Stalin was still hoping that Berlin would invite him to the negotiating table. Even as late as the evening of June 21, when more and more alarming reports were coming in, Stalin told Defense Commissar Timoshenko: "We are starting a panic over nothing."

On June 21, at 11 PM another German, Private Alfred Liskof, defected to the Soviet side and warned that his army would attack at four the next morning. At the same time Soviet military intelligence received one more report from Berlin that the invasion was set for June 22. According to some estimates, the Soviet government received as many as eighty-four advance warnings of the German attack.161

Despite the immense resources invested in building fortifications on the western border, these works were in total disarray when the Soviet—German war began. The construction of fortifications along the old border (the one predating September 17, 1939) had begun in 1929 and went on until 1935, creating fortified lines of reinforced concrete to a depth of two to three kilometers. To give an idea of how outdated these fortifications were, it should suffice to say that they were built with redoubts armed with nothing more than machine guns and provided no protection against 155mm or 210mm artillery fire. In 1938 the modernization of these installations and their armaments, which had begun, was postponed in accordance with a decision to alter the entire system of fortified districts and lines of forti­fications. No sooner had construction of new fortifications begun than the border was moved westward. Orders were issued to stop work on the for­tification along the old border. Work began on fortified districts on the new border, but it soon turned out that the most important considerations—the potential strength of the enemy and of Soviet defenses in the fortified districts—had not been taken into account. More time was lost in drawing up new designs and specifications. Then the main effort was put into fortifying the Baltic Military District. The Soviet command wrongly assumed that the main enemy blow would come from East Prussia, aiming at the Baltic region. At the end of March 1941, when it turned out that a major concentration of German troops was concentrated south of Polesye, it was decided to fortify the Kiev Military District. At that point the necessary materials and equipment to strengthen the Kiev district were lacking. Of the 2,500 fortifications built along the new border, only 1,000 were fully equipped with artillery. The rest had machine guns only. The armaments had been removed from the fortifications on the old border and the instal­lations turned into—storage sites for the local kolkhozes. The old border, along which Soviet troops could have established a second line of defense in the event of a retreat, was left bare, while the new border was insuffi­ciently fortified and armed.

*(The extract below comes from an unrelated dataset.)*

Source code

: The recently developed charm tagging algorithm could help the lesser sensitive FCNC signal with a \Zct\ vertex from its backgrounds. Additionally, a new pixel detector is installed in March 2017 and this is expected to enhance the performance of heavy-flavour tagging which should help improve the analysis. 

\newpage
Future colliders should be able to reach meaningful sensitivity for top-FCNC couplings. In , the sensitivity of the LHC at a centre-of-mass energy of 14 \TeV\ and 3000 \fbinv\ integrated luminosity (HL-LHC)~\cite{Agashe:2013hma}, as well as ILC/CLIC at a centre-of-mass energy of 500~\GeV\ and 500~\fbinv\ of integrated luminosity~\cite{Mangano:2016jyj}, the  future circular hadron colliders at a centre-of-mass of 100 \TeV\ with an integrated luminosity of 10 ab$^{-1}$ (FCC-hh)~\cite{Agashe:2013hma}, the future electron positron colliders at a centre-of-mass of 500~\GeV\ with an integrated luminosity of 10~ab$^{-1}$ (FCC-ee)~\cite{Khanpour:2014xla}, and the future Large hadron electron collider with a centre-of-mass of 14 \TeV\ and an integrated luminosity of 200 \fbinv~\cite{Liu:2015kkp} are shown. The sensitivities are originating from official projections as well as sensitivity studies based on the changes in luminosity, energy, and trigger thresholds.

Matters were no better in regard to the building of new airfields or new airstrips at existing fields, or new railroads and terminals. A. Zaporozhets, head of the main political directorate of the Red Army, reported to Ti­moshenko: "The majority of the fortified districts along our western border are for the most part inoperative."

Official Soviet historians generally justify these grave shortcomings with the argument that the Soviet Union did not have enough time to prepare for the war. Such statements do not correspond to reality. For many years the officially stated policy was to keep the country in a state of permanent mobilization. The population had been taught for years that it should be ready to make any and all sacrifices in order to strengthen the nation's defenses, and real sacrifices had been made. The Soviet government did have both the time and the resources to prepare the country for war, but owing to the incompetence of the leadership the enormous resources ex­tracted from the population were uselessly squandered and the gigantic investments failed to produce the results they should have.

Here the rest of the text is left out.